## Instructions to follow
When you reach the line below that has "- ⚡️ 高达3Gbps带宽，晚高峰观看8K 60fps不卡顿", start returning lines exactly, and stop after the line that has "### JSX ≠ HTML"; skip the pictures.

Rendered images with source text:
+++

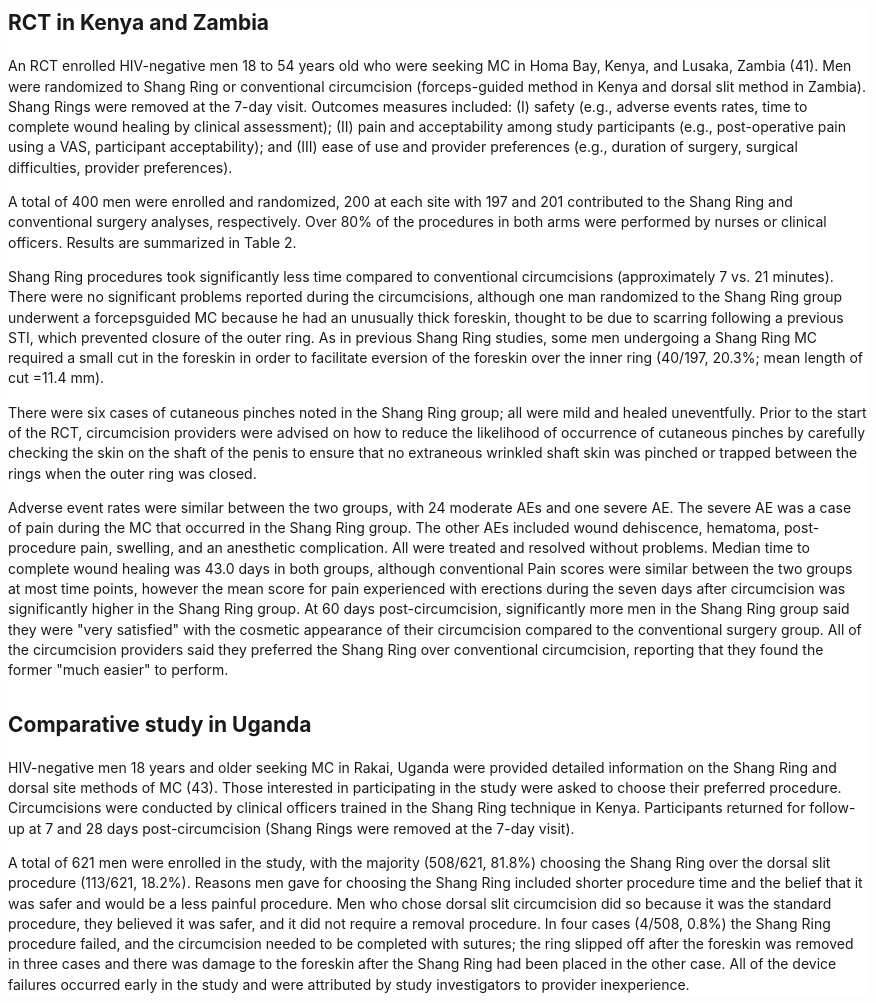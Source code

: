 
## RCT in Kenya and Zambia

An RCT enrolled HIV-negative men 18 to 54 years old who were seeking MC in Homa Bay, Kenya, and Lusaka, Zambia (41). Men were randomized to Shang Ring or conventional circumcision (forceps-guided method in Kenya and dorsal slit method in Zambia). Shang Rings were removed at the 7-day visit. Outcomes measures included: (I) safety (e.g., adverse events rates, time to complete wound healing by clinical assessment); (II) pain and acceptability among study participants (e.g., post-operative pain using a VAS, participant acceptability); and (III) ease of use and provider preferences (e.g., duration of surgery, surgical difficulties, provider preferences).

A total of 400 men were enrolled and randomized, 200 at each site with 197 and 201 contributed to the Shang Ring and conventional surgery analyses, respectively. Over 80% of the procedures in both arms were performed by nurses or clinical officers. Results are summarized in Table 2.

Shang Ring procedures took significantly less time compared to conventional circumcisions (approximately 7 vs. 21 minutes). There were no significant problems reported during the circumcisions, although one man randomized to the Shang Ring group underwent a forcepsguided MC because he had an unusually thick foreskin, thought to be due to scarring following a previous STI, which prevented closure of the outer ring. As in previous Shang Ring studies, some men undergoing a Shang Ring MC required a small cut in the foreskin in order to facilitate eversion of the foreskin over the inner ring (40/197, 20.3%; mean length of cut =11.4 mm).

There were six cases of cutaneous pinches noted in the Shang Ring group; all were mild and healed uneventfully. Prior to the start of the RCT, circumcision providers were advised on how to reduce the likelihood of occurrence of cutaneous pinches by carefully checking the skin on the shaft of the penis to ensure that no extraneous wrinkled shaft skin was pinched or trapped between the rings when the outer ring was closed.

Adverse event rates were similar between the two groups, with 24 moderate AEs and one severe AE. The severe AE was a case of pain during the MC that occurred in the Shang Ring group. The other AEs included wound dehiscence, hematoma, post-procedure pain, swelling, and an anesthetic complication. All were treated and resolved without problems. Median time to complete wound healing was 43.0 days in both groups, although conventional Pain scores were similar between the two groups at most time points, however the mean score for pain experienced with erections during the seven days after circumcision was significantly higher in the Shang Ring group. At 60 days post-circumcision, significantly more men in the Shang Ring group said they were "very satisfied" with the cosmetic appearance of their circumcision compared to the conventional surgery group. All of the circumcision providers said they preferred the Shang Ring over conventional circumcision, reporting that they found the former "much easier" to perform.


## Comparative study in Uganda

HIV-negative men 18 years and older seeking MC in Rakai, Uganda were provided detailed information on the Shang Ring and dorsal site methods of MC (43). Those interested in participating in the study were asked to choose their preferred procedure. Circumcisions were conducted by clinical officers trained in the Shang Ring technique in Kenya. Participants returned for follow-up at 7 and 28 days post-circumcision (Shang Rings were removed at the 7-day visit).

A total of 621 men were enrolled in the study, with the majority (508/621, 81.8%) choosing the Shang Ring over the dorsal slit procedure (113/621, 18.2%). Reasons men gave for choosing the Shang Ring included shorter procedure time and the belief that it was safer and would be a less painful procedure. Men who chose dorsal slit circumcision did so because it was the standard procedure, they believed it was safer, and it did not require a removal procedure. In four cases (4/508, 0.8%) the Shang Ring procedure failed, and the circumcision needed to be completed with sutures; the ring slipped off after the foreskin was removed in three cases and there was damage to the foreskin after the Shang Ring had been placed in the other case. All of the device failures occurred early in the study and were attributed by study investigators to provider inexperience.
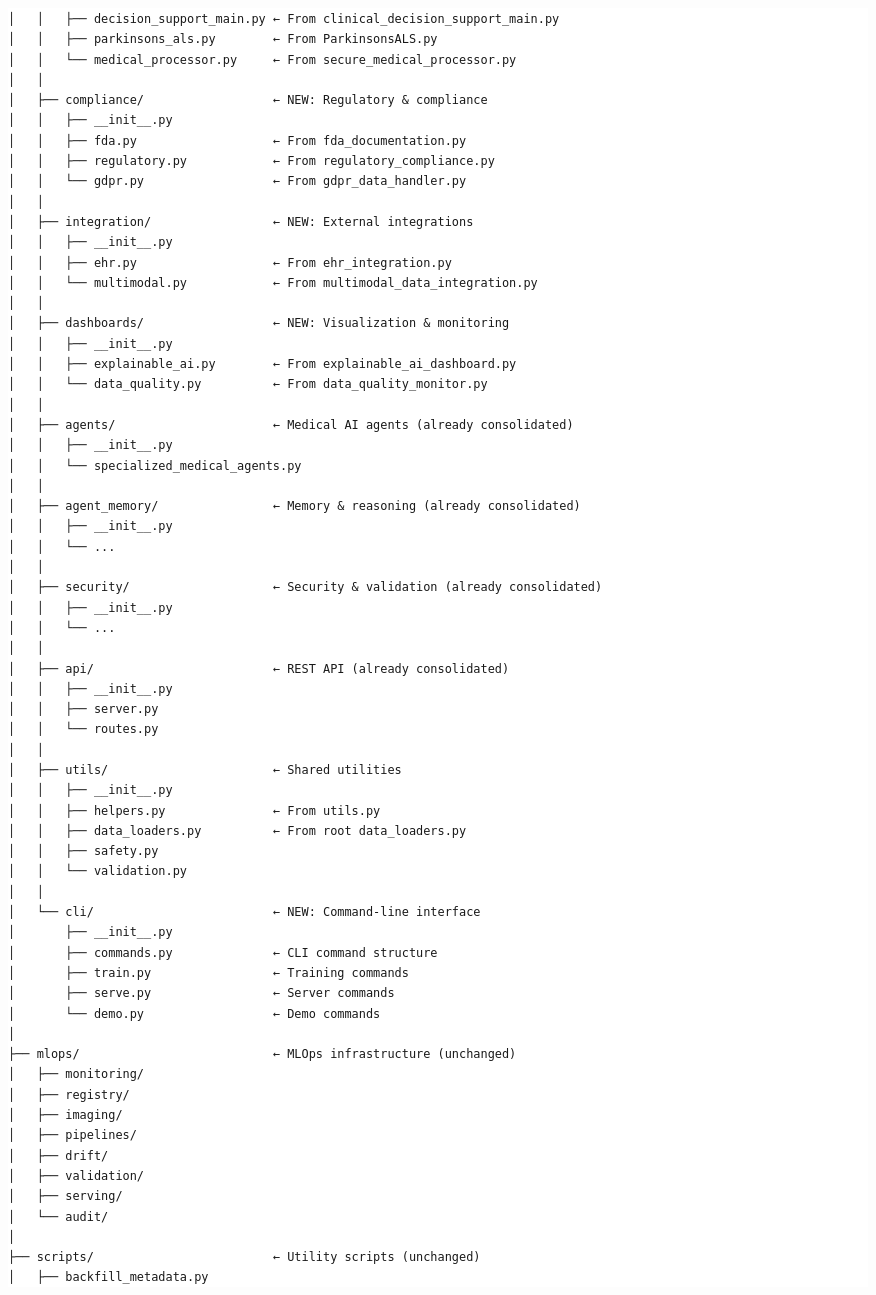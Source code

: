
 ```
│   │   ├── decision_support_main.py ← From clinical_decision_support_main.py
│   │   ├── parkinsons_als.py        ← From ParkinsonsALS.py
│   │   └── medical_processor.py     ← From secure_medical_processor.py
│   │
│   ├── compliance/                  ← NEW: Regulatory & compliance
│   │   ├── __init__.py
│   │   ├── fda.py                   ← From fda_documentation.py
│   │   ├── regulatory.py            ← From regulatory_compliance.py
│   │   └── gdpr.py                  ← From gdpr_data_handler.py
│   │
│   ├── integration/                 ← NEW: External integrations
│   │   ├── __init__.py
│   │   ├── ehr.py                   ← From ehr_integration.py
│   │   └── multimodal.py            ← From multimodal_data_integration.py
│   │
│   ├── dashboards/                  ← NEW: Visualization & monitoring
│   │   ├── __init__.py
│   │   ├── explainable_ai.py        ← From explainable_ai_dashboard.py
│   │   └── data_quality.py          ← From data_quality_monitor.py
│   │
│   ├── agents/                      ← Medical AI agents (already consolidated)
│   │   ├── __init__.py
│   │   └── specialized_medical_agents.py
│   │
│   ├── agent_memory/                ← Memory & reasoning (already consolidated)
│   │   ├── __init__.py
│   │   └── ...
│   │
│   ├── security/                    ← Security & validation (already consolidated)
│   │   ├── __init__.py
│   │   └── ...
│   │
│   ├── api/                         ← REST API (already consolidated)
│   │   ├── __init__.py
│   │   ├── server.py
│   │   └── routes.py
│   │
│   ├── utils/                       ← Shared utilities
│   │   ├── __init__.py
│   │   ├── helpers.py               ← From utils.py
│   │   ├── data_loaders.py          ← From root data_loaders.py
│   │   ├── safety.py
│   │   └── validation.py
│   │
│   └── cli/                         ← NEW: Command-line interface
│       ├── __init__.py
│       ├── commands.py              ← CLI command structure
│       ├── train.py                 ← Training commands
│       ├── serve.py                 ← Server commands
│       └── demo.py                  ← Demo commands
│
├── mlops/                           ← MLOps infrastructure (unchanged)
│   ├── monitoring/
│   ├── registry/
│   ├── imaging/
│   ├── pipelines/
│   ├── drift/
│   ├── validation/
│   ├── serving/
│   └── audit/
│
├── scripts/                         ← Utility scripts (unchanged)
│   ├── backfill_metadata.py
```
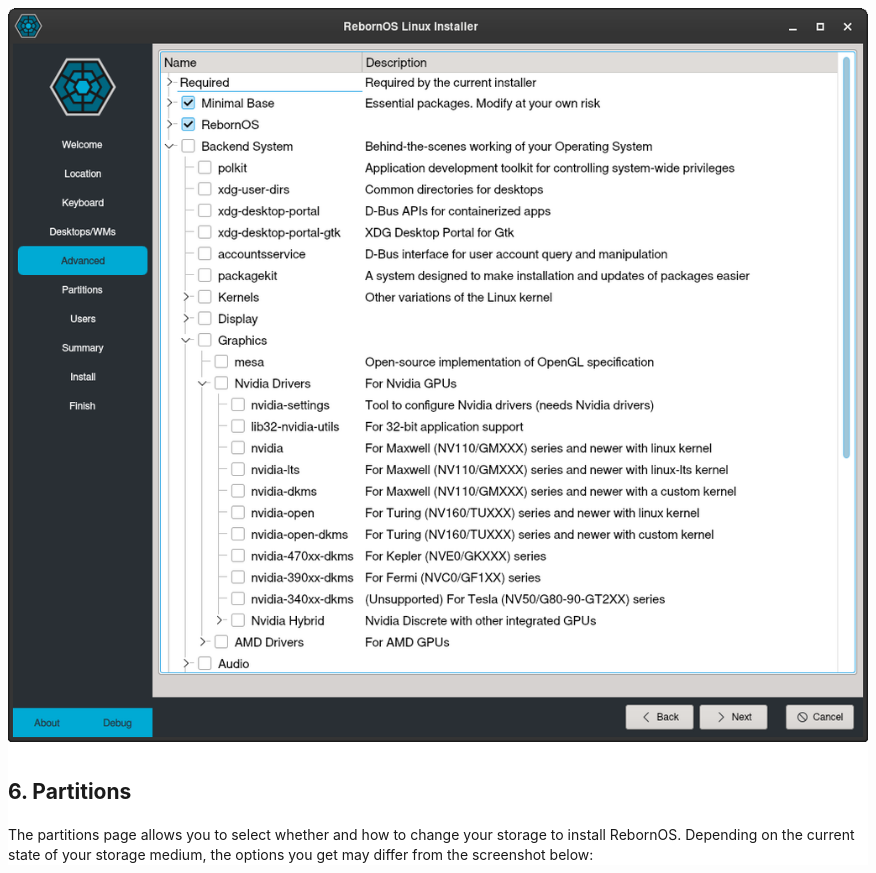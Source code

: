 ![](/installer/online/calamares-install-advanced-drivers-select.png)

## 6\. Partitions

The partitions page allows you to select whether and how to change your storage to install RebornOS. Depending on the current state of your storage medium, the options you get may differ from the screenshot below:
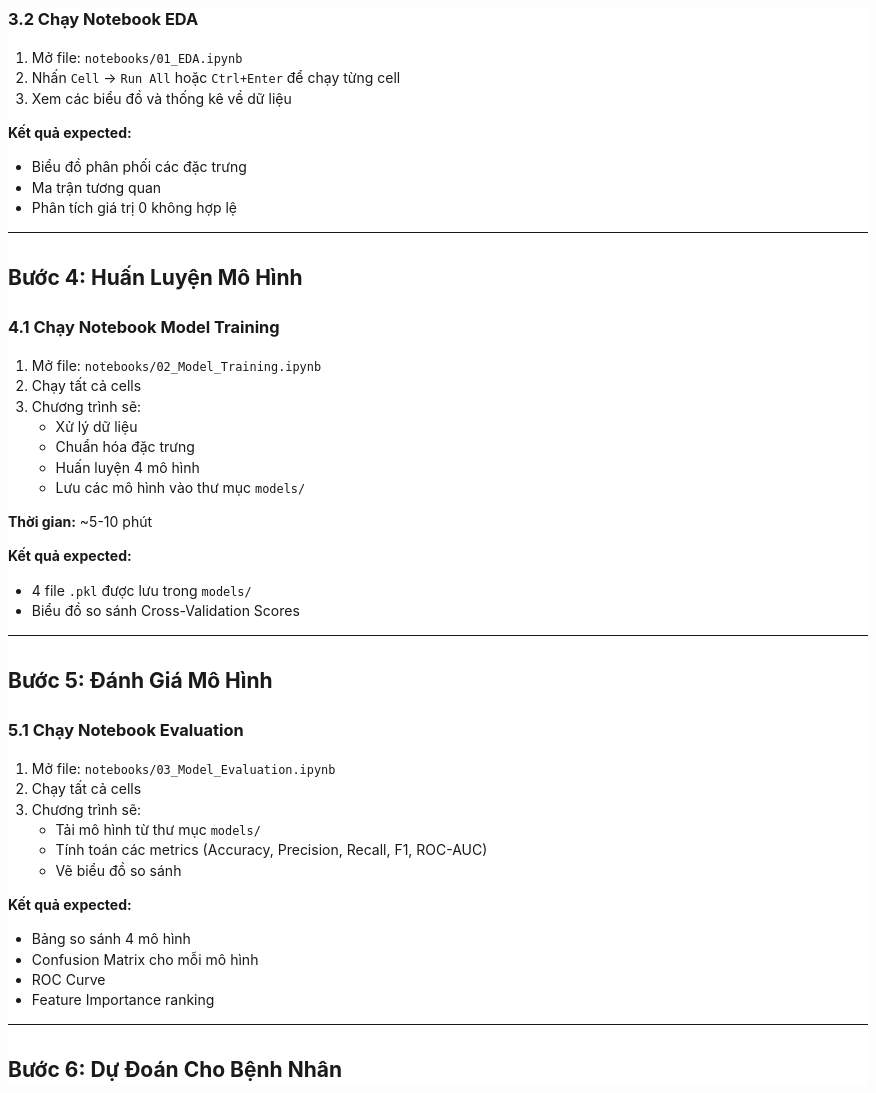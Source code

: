### 3.2 Chạy Notebook EDA
1. Mở file: `notebooks/01_EDA.ipynb`
2. Nhấn `Cell` → `Run All` hoặc `Ctrl+Enter` để chạy từng cell
3. Xem các biểu đồ và thống kê về dữ liệu

**Kết quả expected:**
- Biểu đồ phân phối các đặc trưng
- Ma trận tương quan
- Phân tích giá trị 0 không hợp lệ

---

## Bước 4: Huấn Luyện Mô Hình

### 4.1 Chạy Notebook Model Training
1. Mở file: `notebooks/02_Model_Training.ipynb`
2. Chạy tất cả cells
3. Chương trình sẽ:
   - Xử lý dữ liệu
   - Chuẩn hóa đặc trưng
   - Huấn luyện 4 mô hình
   - Lưu các mô hình vào thư mục `models/`

**Thời gian:** ~5-10 phút

**Kết quả expected:**
- 4 file `.pkl` được lưu trong `models/`
- Biểu đồ so sánh Cross-Validation Scores

---

## Bước 5: Đánh Giá Mô Hình

### 5.1 Chạy Notebook Evaluation
1. Mở file: `notebooks/03_Model_Evaluation.ipynb`
2. Chạy tất cả cells
3. Chương trình sẽ:
   - Tải mô hình từ thư mục `models/`
   - Tính toán các metrics (Accuracy, Precision, Recall, F1, ROC-AUC)
   - Vẽ biểu đồ so sánh

**Kết quả expected:**
- Bảng so sánh 4 mô hình
- Confusion Matrix cho mỗi mô hình
- ROC Curve
- Feature Importance ranking

---

## Bước 6: Dự Đoán Cho Bệnh Nhân
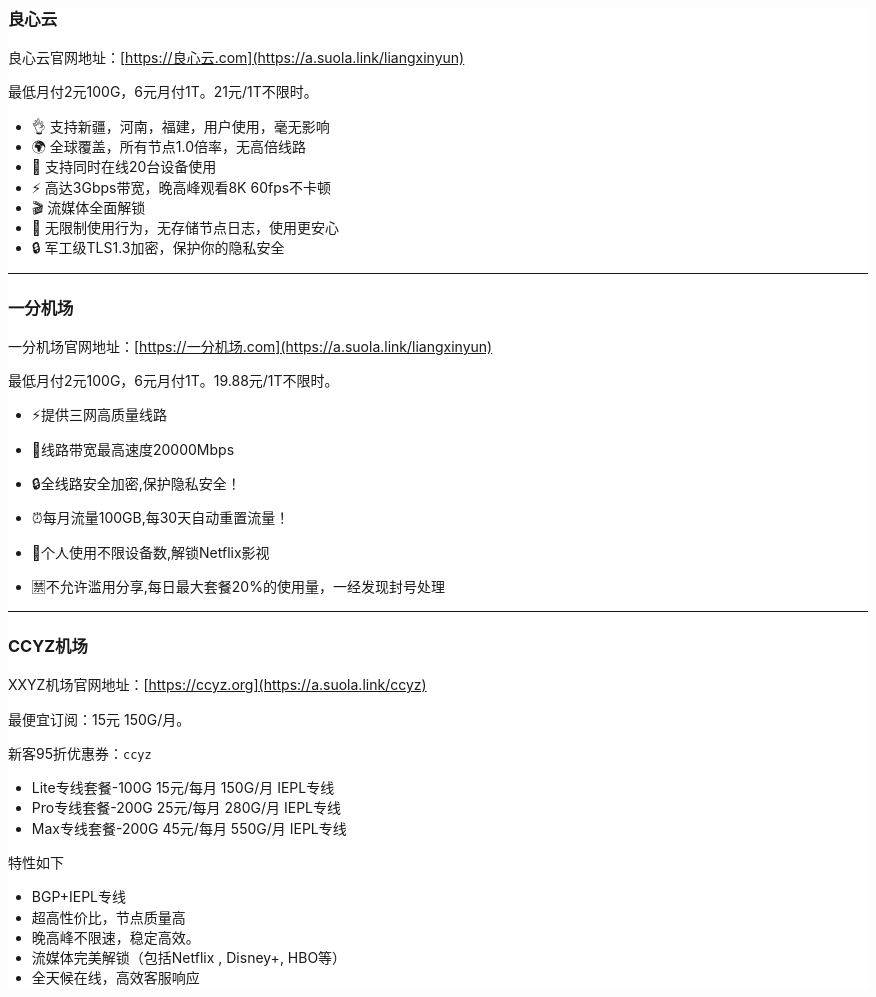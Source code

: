 
### 良心云

良心云官网地址：[https://良心云.com](https://a.suola.link/liangxinyun)


最低月付2元100G，6元月付1T。21元/1T不限时。

- 👌 支持新疆，河南，福建，用户使用，毫无影响
- 🌍 全球覆盖，所有节点1.0倍率，无高倍线路
- 📱 支持同时在线20台设备使用
- ⚡️ 高达3Gbps带宽，晚高峰观看8K 60fps不卡顿
- 🎬 流媒体全面解锁
- 🫷 无限制使用行为，无存储节点日志，使用更安心
- 🔒 军工级TLS1.3加密，保护你的隐私安全

---

### 一分机场

一分机场官网地址：[https://一分机场.com](https://a.suola.link/liangxinyun) 


最低月付2元100G，6元月付1T。19.88元/1T不限时。

- ⚡️提供三网高质量线路

- 🚀线路带宽最高速度20000Mbps

- 🔒全线路安全加密,保护隐私安全！

- ⏰每月流量100GB,每30天自动重置流量！

- 🎥个人使用不限设备数,解锁Netflix影视

- 🈲不允许滥用分享,每日最大套餐20%的使用量，一经发现封号处理

---

### CCYZ机场

XXYZ机场官网地址：[https://ccyz.org](https://a.suola.link/ccyz)

最便宜订阅：15元 150G/月。

新客95折优惠券：`ccyz`

- Lite专线套餐-100G     15元/每月      150G/月       IEPL专线
- Pro专线套餐-200G     25元/每月       280G/月      IEPL专线
- Max专线套餐-200G     45元/每月       550G/月      IEPL专线

特性如下

- BGP+IEPL专线
- 超高性价比，节点质量高
- 晚高峰不限速，稳定高效。
- 流媒体完美解锁（包括Netflix , Disney+, HBO等）
- 全天候在线，高效客服响应

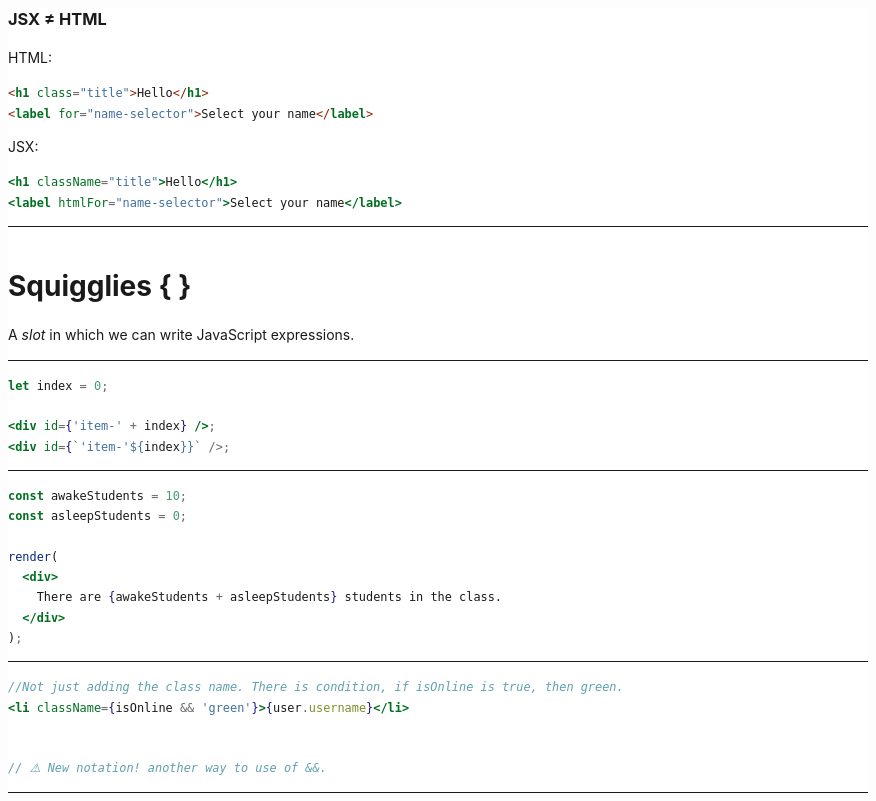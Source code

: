 
### JSX ≠ HTML

<Spacer size={50} />

HTML:

```html
<h1 class="title">Hello</h1>
<label for="name-selector">Select your name</label>
```

JSX:

```jsx
<h1 className="title">Hello</h1>
<label htmlFor="name-selector">Select your name</label>
```

---

# Squigglies { }

A _slot_ in which we can write JavaScript expressions.

---

```jsx
let index = 0;

<div id={'item-' + index} />;
<div id={`'item-'${index}}` />;


```

---

```jsx live=true
const awakeStudents = 10;
const asleepStudents = 0;

render(
  <div>
    There are {awakeStudents + asleepStudents} students in the class.
  </div>
);
```

---

```jsx
//Not just adding the class name. There is condition, if isOnline is true, then green. 
<li className={isOnline && 'green'}>{user.username}</li>


// ⚠️ New notation! another way to use of &&.
```

---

+++

## Answer to this exercise
- ⚡️ 高达3Gbps带宽，晚高峰观看8K 60fps不卡顿
- 🎬 流媒体全面解锁
- 🫷 无限制使用行为，无存储节点日志，使用更安心
- 🔒 军工级TLS1.3加密，保护你的隐私安全

---

### 一分机场

一分机场官网地址：[https://一分机场.com](https://a.suola.link/liangxinyun) 


最低月付2元100G，6元月付1T。19.88元/1T不限时。

- ⚡️提供三网高质量线路

- 🚀线路带宽最高速度20000Mbps

- 🔒全线路安全加密,保护隐私安全！

- ⏰每月流量100GB,每30天自动重置流量！

- 🎥个人使用不限设备数,解锁Netflix影视

- 🈲不允许滥用分享,每日最大套餐20%的使用量，一经发现封号处理

---

### CCYZ机场

XXYZ机场官网地址：[https://ccyz.org](https://a.suola.link/ccyz)

最便宜订阅：15元 150G/月。

新客95折优惠券：`ccyz`

- Lite专线套餐-100G     15元/每月      150G/月       IEPL专线
- Pro专线套餐-200G     25元/每月       280G/月      IEPL专线
- Max专线套餐-200G     45元/每月       550G/月      IEPL专线

特性如下

- BGP+IEPL专线
- 超高性价比，节点质量高
- 晚高峰不限速，稳定高效。
- 流媒体完美解锁（包括Netflix , Disney+, HBO等）
- 全天候在线，高效客服响应

Source code

: 
### JSX ≠ HTML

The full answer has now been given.